Facebook Video Stream

YouTube Video Stream
When actually watching I was able to go full-screen to remove distractions. I was also able to follow the texts on my mobile phone... and then I discovered that Matins was immediately succeeded by Lauds, which meant I got to pray it twice!

Obviously Tenebrae is more beautiful if you are actually present - and you really need far more (and younger) altar servers in order to appreciate the "thunder" once the last candle is extinguished. For some reason, altar boys get really enthusiastic with this bit. I was hoping we'd actually get to sing it this year at St. Augustine's Shrine, Ramsgate. Alas, it was not to be... However, it was definitely an amazing start to the celebration of the Triduum, especially given the circumstances this year.

After 2 hours of Tenebrae I was ready to play with the cat, and she was definitely ready for some more treats. To my distress, I found that I only had about quarter of a bag left. Knowing the sheer impossibility of getting an online delivery to arrive before the weekend, I decided to risk popping out to the shops.

I only intended to go to the nearest supermarket that sold the varieties Miaowrini likes - she won't eat the cheese ones, though she does eat real cheese. Unfortunately I saw that the two venues nearest to home had very long queues - made even longer by the two-metre distance between each person. I didn't mind having to wait, but baulked at the prospect of walking to the far end of the queue on crutches, making my way slowly back to the shop, standing for however long it took and then walking around the shop itself. I figured out that, even if the larger supermarkets in Westwood Cross were busy with queues, they at least provided mobility scooters, and so off I went.

There were many more people out shopping compared to Sunday, but they appeared to be queuing very good-naturedly from what I could see. The supermarket shelves were better-stocked, though there were still gaps, and items such as UHT milk and pasta were still being rationed. It is possible that some people were shopping for the Bank Holiday weekend, and some were also shopping for others (they were the ones with lists, frantically searching for items they don't normally buy!) Anyway, by the time I got inside it seemed to be a good idea to get a few fresh items for myself as well as the Dreamies. I was extremely amused to note that Dreamies are now sold in claw-proof boxes as well as in bags. So they aren't just Miaowrini's favourites.

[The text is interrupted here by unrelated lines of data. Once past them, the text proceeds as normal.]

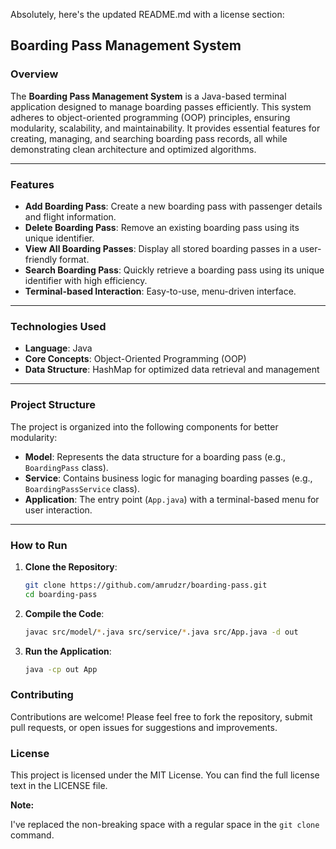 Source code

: Absolutely, here's the updated README.md with a license section:

## Boarding Pass Management System

### **Overview**

The **Boarding Pass Management System** is a Java-based terminal application designed to manage boarding passes efficiently. This system adheres to object-oriented programming (OOP) principles, ensuring modularity, scalability, and maintainability. It provides essential features for creating, managing, and searching boarding pass records, all while demonstrating clean architecture and optimized algorithms.

---

### **Features**

- **Add Boarding Pass**: Create a new boarding pass with passenger details and flight information.
- **Delete Boarding Pass**: Remove an existing boarding pass using its unique identifier.
- **View All Boarding Passes**: Display all stored boarding passes in a user-friendly format.
- **Search Boarding Pass**: Quickly retrieve a boarding pass using its unique identifier with high efficiency.
- **Terminal-based Interaction**: Easy-to-use, menu-driven interface.

---

### **Technologies Used**

- **Language**: Java
- **Core Concepts**: Object-Oriented Programming (OOP)
- **Data Structure**: HashMap for optimized data retrieval and management

---

### **Project Structure**

The project is organized into the following components for better modularity:

- **Model**: Represents the data structure for a boarding pass (e.g., `BoardingPass` class).
- **Service**: Contains business logic for managing boarding passes (e.g., `BoardingPassService` class).
- **Application**: The entry point (`App.java`) with a terminal-based menu for user interaction.

---

### **How to Run**

1. **Clone the Repository**:

   ```bash
   git clone https://github.com/amrudzr/boarding-pass.git
   cd boarding-pass
   ```

2. **Compile the Code**:

   ```bash
   javac src/model/*.java src/service/*.java src/App.java -d out
   ```

3. **Run the Application**:

   ```bash
   java -cp out App
   ```

### **Contributing**

Contributions are welcome! Please feel free to fork the repository, submit pull requests, or open issues for suggestions and improvements.

### **License**

This project is licensed under the MIT License.  You can find the full license text in the LICENSE file.

**Note:**

I've replaced the non-breaking space with a regular space in the `git clone` command.
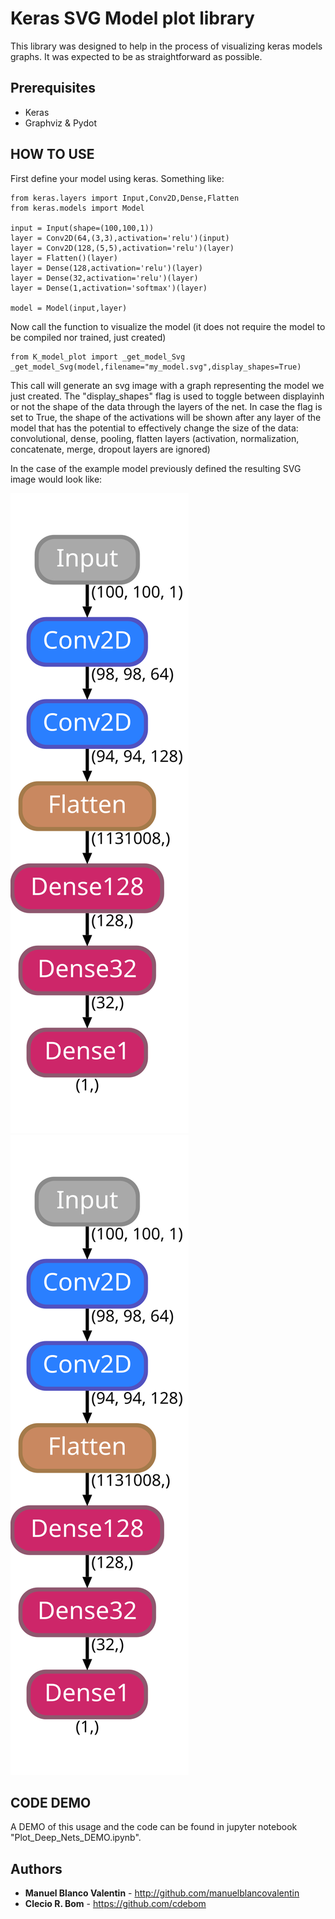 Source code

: # Keras SVG Model plot library

This library was designed to help in the process of visualizing keras models graphs. It was expected to be as straightforward as possible.

## Prerequisites

* Keras
* Graphviz & Pydot

## HOW TO USE

First define your model using keras. Something like:

```
from keras.layers import Input,Conv2D,Dense,Flatten
from keras.models import Model

input = Input(shape=(100,100,1))
layer = Conv2D(64,(3,3),activation='relu')(input)
layer = Conv2D(128,(5,5),activation='relu')(layer)
layer = Flatten()(layer)
layer = Dense(128,activation='relu')(layer)
layer = Dense(32,activation='relu')(layer)
layer = Dense(1,activation='softmax')(layer)

model = Model(input,layer)
```

Now call the function to visualize the model (it does not require the model to be compiled nor trained, just created)
```
from K_model_plot import _get_model_Svg
_get_model_Svg(model,filename="my_model.svg",display_shapes=True)
```

This call will generate an svg image with a graph representing the model we just created. The "display_shapes" flag is used to toggle between displayinh or not the shape of the data through the layers of the net. In case the flag is set to True, the shape of the activations will be shown after any layer of the model that has the potential to effectively change the size of the data: convolutional, dense, pooling, flatten layers (activation, normalization, concatenate, merge, dropout layers are ignored)

In the case of the example model previously defined the resulting SVG image would look like:

![Alt text](my_model.svg)
<img src="my_model.svg">

## CODE DEMO

A DEMO of this usage and the code can be found in jupyter notebook "Plot_Deep_Nets_DEMO.ipynb".

## Authors

* **Manuel Blanco Valentin** - http://github.com/manuelblancovalentin
* **Clecio R. Bom** - https://github.com/cdebom

 
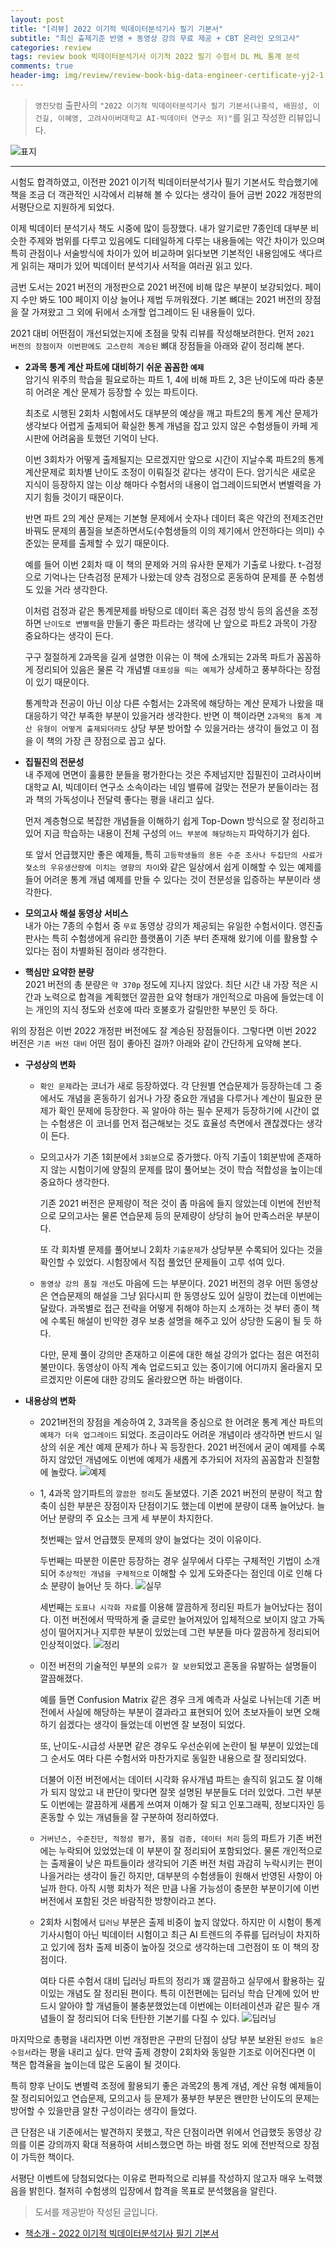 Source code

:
 ```yaml
---  
layout: post  
title: "[리뷰] 2022 이기적 빅데이터분석기사 필기 기본서"  
subtitle: "최신 출제기준 반영 + 동영상 강의 무료 제공 + CBT 온라인 모의고사"  
categories: review  
tags: review book 빅데이터분석기사 이기적 2022 필기 수험서 DL ML 통계 분석
comments: true  
header-img: img/review/review-book-big-data-engineer-certificate-yj2-1.png
---  
```

  
> `영진닷컴` 출판사의 `"2022 이기적 빅데이터분석기사 필기 기본서(나홍석, 배원성, 이건길, 이혜영, 고려사이버대학교 AI·빅데이터 연구소 저)"`를 읽고 작성한 리뷰입니다.  

![표지](https://telegeam.github.io/assets/img/review/review-book-big-data-engineer-certificate-yj2-1.png)  

---

시험도 합격하였고, 이전판 2021 이기적 빅데이터분석기사 필기 기본서도 학습했기에 책을 조금 더 객관적인 시각에서 리뷰해 볼 수 있다는 생각이 들어 금번 2022 개정판의 서평단으로 지원하게 되었다.

이제 빅데이터 분석기사 책도 시중에 많이 등장했다. 내가 알기로만 7종인데 대부분 비슷한 주제와 범위를 다루고 있음에도 디테일하게 다루는 내용들에는 약간 차이가 있으며 특히 관점이나 서술방식에 차이가 있어 비교하며 읽다보면 기본적인 내용임에도 색다르게 읽히는 재미가 있어 빅데이터 분석기사 서적을 여러권 읽고 있다.

금번 도서는 2021 버전의 개정판으로 2021 버전에 비해 많은 부분이 보강되었다. 페이지 수만 봐도 100 페이지 이상 늘어나 제법 두꺼워졌다. 기본 뼈대는 2021 버전의 장점을 잘 가져왔고 그 외에 뒤에서 소개할 업그레이드 된 내용들이 있다. 

2021 대비 어떤점이 개선되었는지에 초점을 맞춰 리뷰를 작성해보려한다. 먼저 `2021 버전의 장점이자 이번판에도 고스란히 계승된` 뼈대 장점들을 아래와 같이 정리해 본다.

* __2과목 통계 계산 파트에 대비하기 쉬운 꼼꼼한 `예제`__   
  암기식 위주의 학습을 필요로하는 파트 1, 4에 비해 파트 2, 3은 난이도에 따라 충분히 어려운 계산 문제가 등장할 수 있는 파트이다.

  최초로 시행된 2회차 시험에서도 대부분의 예상을 깨고 파트2의 통계 계산 문제가 생각보다 어렵게 출제되어 확실한 통계 개념을 잡고 있지 않은 수험생들이 카페 게시판에 어려움을 토했던 기억이 난다.

  이번 3회차가 어떻게 출제될지는 모르겠지만 앞으로 시간이 지날수록 파트2의 통계 계산문제로 회차별 난이도 조정이 이뤄질것 같다는 생각이 든다. 암기식은 새로운 지식이 등장하지 않는 이상 해마다 수험서의 내용이 업그레이드되면서 변별력을 가지기 힘들 것이기 때문이다. 
  
  반면 파트 2의 계산 문제는 기본형 문제에서 숫자나 데이터 혹은 약간의 전제조건만 바꿔도 문제의 품질을 보존하면서도(수험생들의 이의 제기에서 안전하다는 의미) 수준있는 문제를 출제할 수 있기 때문이다. 

  예를 들어 이번 2회차 때 이 책의 문제와 거의 유사한 문제가 기출로 나왔다. t-검정으로 기억나는 단측검정 문제가 나왔는데 양측 검정으로 혼동하여 문제를 푼 수험생도 있을 거라 생각한다. 
  
  이처럼 검정과 같은 통계문제를 바탕으로 데이터 혹은 검정 방식 등의 옵션을 조정하면 `난이도로 변별력`을 만들기 좋은 파트라는 생각에 난 앞으로 파트2 과목이 가장 중요하다는 생각이 든다. 

  구구 절절하게 2과목을 길게 설명한 이유는 이 책에 소개되는 2과목 파트가 꼼꼼하게 정리되어 있음은 물론 각 개념별 `대표성을 띄는 예제`가 상세하고 풍부하다는 장점이 있기 때문이다.

  통계학과 전공이 아닌 이상 다른 수험서는 2과목에 해당하는 계산 문제가 나왔을 때 대응하기 약간 부족한 부분이 있을거라 생각한다. 반면 이 책이라면 `2과목의 통계 계산 유형이 어떻게 출제되더라도` 상당 부분 방어할 수 있을거라는 생각이 들었고 이 점을 이 책의 가장 큰 장점으로 꼽고 싶다. 
  
* __집필진의 전문성__   
  내 주제에 면면이 훌륭한 분들을 평가한다는 것은 주제넘지만 집필진이 고려사이버대학교 AI, 빅데이터 연구소 소속이라는 네임 밸류에 걸맞는 전문가 분들이라는 점과 책의 가독성이나 전달력 좋다는 평을 내리고 싶다. 

  먼저 계층형으로 복잡한 개념들을 이해하기 쉽게 Top-Down 방식으로 잘 정리하고 있어 지금 학습하는 내용이 전체 구성의 `어느 부분에 해당하는지` 파악하기가 쉽다. 

  또 앞서 언급했지만 좋은 예제들, 특히 `고등학생들의 용돈 수준 조사나 두집단의 사료가 젖소의 우유생산량에 미치는 영향의 차이`와 같은 일상에서 쉽게 이해할 수 있는 예제를 들어 어려운 통계 개념 예제를 만들 수 있다는 것이 전문성을 입증하는 부분이라 생각한다. 
 
- __모의고사 해설 동영상 서비스__  
  내가 아는 7종의 수험서 중 `무료` 동영상 강의가 제공되는 유일한 수험서이다. 영진출판사는 특히 수험생에게 유리한 플랫폼이 기존 부터 존재해 왔기에 이를 활용할 수 있다는 점이 차별화된 점이라 생각한다. 

- __핵심만 요약한 분량__  
  2021 버전의 총 분량은 `약 370p` 정도에 지나지 않았다. 최단 시간 내 가장 적은 시간과 노력으로 합격을 계획했던 깔끔한 요약 형태가 개인적으로 마음에 들었는데 이는 개인의 지식 정도와 선호에 따라 호불호가 갈릴만한 부분인 듯 하다. 


위의 장점은 이번 2022 개정판 버전에도 잘 계승된 장점들이다. 그렇다면 이번 2022 버전은 `기존 버전 대비` 어떤 점이 좋아진 걸까? 아래와 같이 간단하게 요약해 본다. 

* __구성상의 변화__  
  + `확인 문제`라는 코너가 새로 등장하였다. 각 단원별 연습문제가 등장하는데 그 중에서도 개념을 혼동하기 쉽거나 가장 중요한 개념을 다루거나 계산이 필요한 문제가 확인 문제에 등장한다. 꼭 알아야 하는 필수 문제가 등장하기에 시간이 없는 수험생은 이 코너를 먼저 접근해보는 것도 효율성 측면에서 괜찮겠다는 생각이 든다.

  + 모의고사가 기존 1회분에서 `3회분`으로 증가했다. 아직 기출이 1회분밖에 존재하지 않는 시험이기에 양질의 문제를 많이 풀어보는 것이 학습 적합성을 높이는데 중요하다 생각한다. 
  
    기존 2021 버전은 문제량이 적은 것이 좀 마음에 들지 않았는데 이번에 전반적으로 모의고사는 물론 연습문제 등의 문제량이 상당히 늘어 만족스러운 부분이다.

    또 각 회차별 문제를 풀어보니 2회차 `기출문제`가 상당부분 수록되어 있다는 것을 확인할 수 있었다. 시험장에서 직접 풀었던 문제들이 고루 섞여 있다.

  + `동영상 강의 품질 개선`도 마음에 드는 부분이다. 2021 버전의 경우 어떤 동영상은 연습문제의 해설을 그냥 읽다시피 한 동영상도 있어 실망이 컸는데 이번에는 달랐다. 과목별로 접근 전략을 어떻게 취해야 하는지 소개하는 것 부터 종이 책에 수록된 해설이 빈약한 경우 보충 설명을 해주고 있어 상당한 도움이 될 듯 하다. 
  
    다만, 문제 풀이 강의만 존재하고 이론에 대한 해설 강의가 없다는 점은 여전히 불만이다. 동영상이 아직 계속 업로드되고 있는 중이기에 어디까지 올라올지 모르겠지만 이론에 대한 강의도 올라왔으면 하는 바램이다. 

* __내용상의 변화__  
  + 2021버전의 장점을 계승하여 2, 3과목을 중심으로 한 어려운 통계 계산 파트의 `예제가 더욱 업그레이드` 되었다. 조금이라도 어려운 개념이라 생각하면 반드시 일상의 쉬운 계산 예제 문제가 하나 꼭 등장한다. 2021 버전에서 굳이 예제를 수록하지 않았던 개념에도 이번에 예제가 새롭게 추가되어 저자의 꼼꼼함과 친절함에 놀랐다. 
  ![예제](https://telegeam.github.io/assets/img/review/review-book-big-data-engineer-certificate-yj2-5.png)  

  + 1, 4과목 암기파트의 `깔끔한 정리`도 돋보였다. 기존 2021 버전의 분량이 적고 함축이 심한 부분은 장점이자 단점이기도 했는데 이번에 분량이 대폭 늘어났다. 늘어난 분량의 주 요소는 크게 세 부분이 차지한다. 
  
    첫번째는 앞서 언급했듯 문제의 양이 늘었다는 것이 이유이다. 
  
    두번째는 따분한 이론만 등장하는 경우 실무에서 다루는 구체적인 기법이 소개되어 `추상적인 개념을 구체적으로` 이해할 수 있게 도와준다는 점인데 이로 인해 다소 분량이 늘어난 듯 하다.
    ![실무](https://telegeam.github.io/assets/img/review/review-book-big-data-engineer-certificate-yj2-4.png)  

    세번째는 `도표나 시각화 자료`를 이용해 깔끔하게 정리된 파트가 늘어났다는 점이다. 이전 버전에서 딱딱하게 줄 글로만 늘어져있어 입체적으로 보이지 않고 가독성이 떨어지거나 지루한 부분이 있었는데 그런 부분들 마다 깔끔하게 정리되어 인상적이었다. 
    ![정리](https://telegeam.github.io/assets/img/review/review-book-big-data-engineer-certificate-yj2-2.png)  

  + 이전 버전의 기술적인 부분의 `오류가 잘 보완`되었고 혼동을 유발하는 설명들이 깔끔해졌다. 

    예를 들면 Confusion Matrix 같은 경우 크게 예측과 사실로 나뉘는데 기존 버전에서 사실에 해당하는 부분이 결과라고 표현되어 있어 초보자들이 보면 오해하기 쉽겠다는 생각이 들었는데 이번엔 잘 보정이 되었다.

    또, 난이도-시급성 사분면 같은 경우도 우선순위에 논란이 될 부분이 있었는데 그 순서도 여타 다른 수험서와 마찬가지로 동일한 내용으로 잘 정리되었다.

    더불어 이전 버전에서는 데이터 시각화 유사개념 파트는 솔직히 읽고도 잘 이해가 되지 않았고 내 판단이 맞다면 잘못 설명된 부분들도 더러 있었다. 그런 부분도 이번에는 깔끔하게 새롭게 쓰여져 이해가 잘 되고 인포그래픽, 정보디자인 등 혼동할 수 있는 개념들을 잘 구분하여 정리하였다. 

  + `거버넌스, 수준진단, 적정성 평가, 품질 검증, 데이터 처리` 등의 파트가 기존 버전에는 누락되어 있었었는데 이 부분이 잘 정리되어 포함되었다. 물론 개인적으로는 출제율이 낮은 파트들이라 생각되어 기존 버전 처럼 과감히 누락시키는 편이 나을거라는 생각이 들긴 하지만, 대부분의 수험생들이 원해서 반영된 사항이 아닐까 한다. 아직 시행 회차가 적은 만큼 나올 가능성이 충분한 부분이기에 이번 버전에서 포함된 것은 바람직한 방향이라고 본다.

  + 2회차 시험에서 `딥러닝` 부분은 출제 비중이 높지 않았다. 하지만 이 시험이 통계 기사시험이 아닌 빅데이터 시험이고 최근 AI 트렌드의 주류를 딥러닝이 차지하고 있기에 점차 출제 비중이 높아질 것으로 생각하는데 그런점이 또 이 책의 장점이다. 

    여타 다른 수험서 대비 딥러닝 파트의 정리가 꽤 깔끔하고 실무에서 활용하는 깊이있는 개념도 잘 정리된 편이다. 특히 이전편에는 딥러닝 학습 단계에 있어 반드시 알아야 할 개념들이 불충분했었는데 이번에는 이터레이션과 같은 필수 개념들이 잘 정리되어 더욱 탄탄한 기본기를 다질 수 있다.
    ![딥러닝](https://telegeam.github.io/assets/img/review/review-book-big-data-engineer-certificate-yj2-3.png)  


마지막으로 총평을 내리자면 이번 개정판은 구판의 단점이 상당 부분 보완된 `완성도 높은 수험서`라는 평을 내리고 싶다. 만약 출제 경향이 2회차와 동일한 기조로 이어진다면 이 책은 합격율을 높이는데 많은 도움이 될 것이다. 

특히 향후 난이도 변별력 조정에 활용되기 좋은 과목2의 통계 개념, 계산 유형 예제들이 잘 정리되어있고 연습문제, 모의고사 등 문제가 풍부한 부분은 왠만한 난이도의 문제는 방어할 수 있을만큼 알찬 구성이라는 생각이 들었다.

큰 단점은 내 기준에서는 발견하지 못했고, 작은 단점이라면 위에서 언급했듯 동영상 강의를 이론 강의까지 확대 적용하여 서비스했으면 하는 바램 정도 외에 전반적으로 장점이 가득한 책이다. 

서평단 이벤트에 당첨되었다는 이유로 편파적으로 리뷰를 작성하지 않고자 매우 노력했음을 밝힌다. 철저히 수험생의 입장에서 합격을 목표로 분석했음을 알린다. 

> 도서를 제공받아 작성된 글입니다.


* [책소개 - 2022 이기적 빅데이터분석기사 필기 기본서](http://www.yes24.com/Product/Goods/103507818)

I didn't bother to buy toilet paper.

Finally arriving home, I unpacked the shopping (I had to use lots of bags and carry them in one at a time from the car, so it was quite good exercise!) and showed Miaowrini her share of the goodies...

I think she was pleased...

1 comment:

Rodriguez said...

I live in France, where Dreamies are called Catisfactions. Before seeing this photo I assumed they were known as Catisfactions everywhere.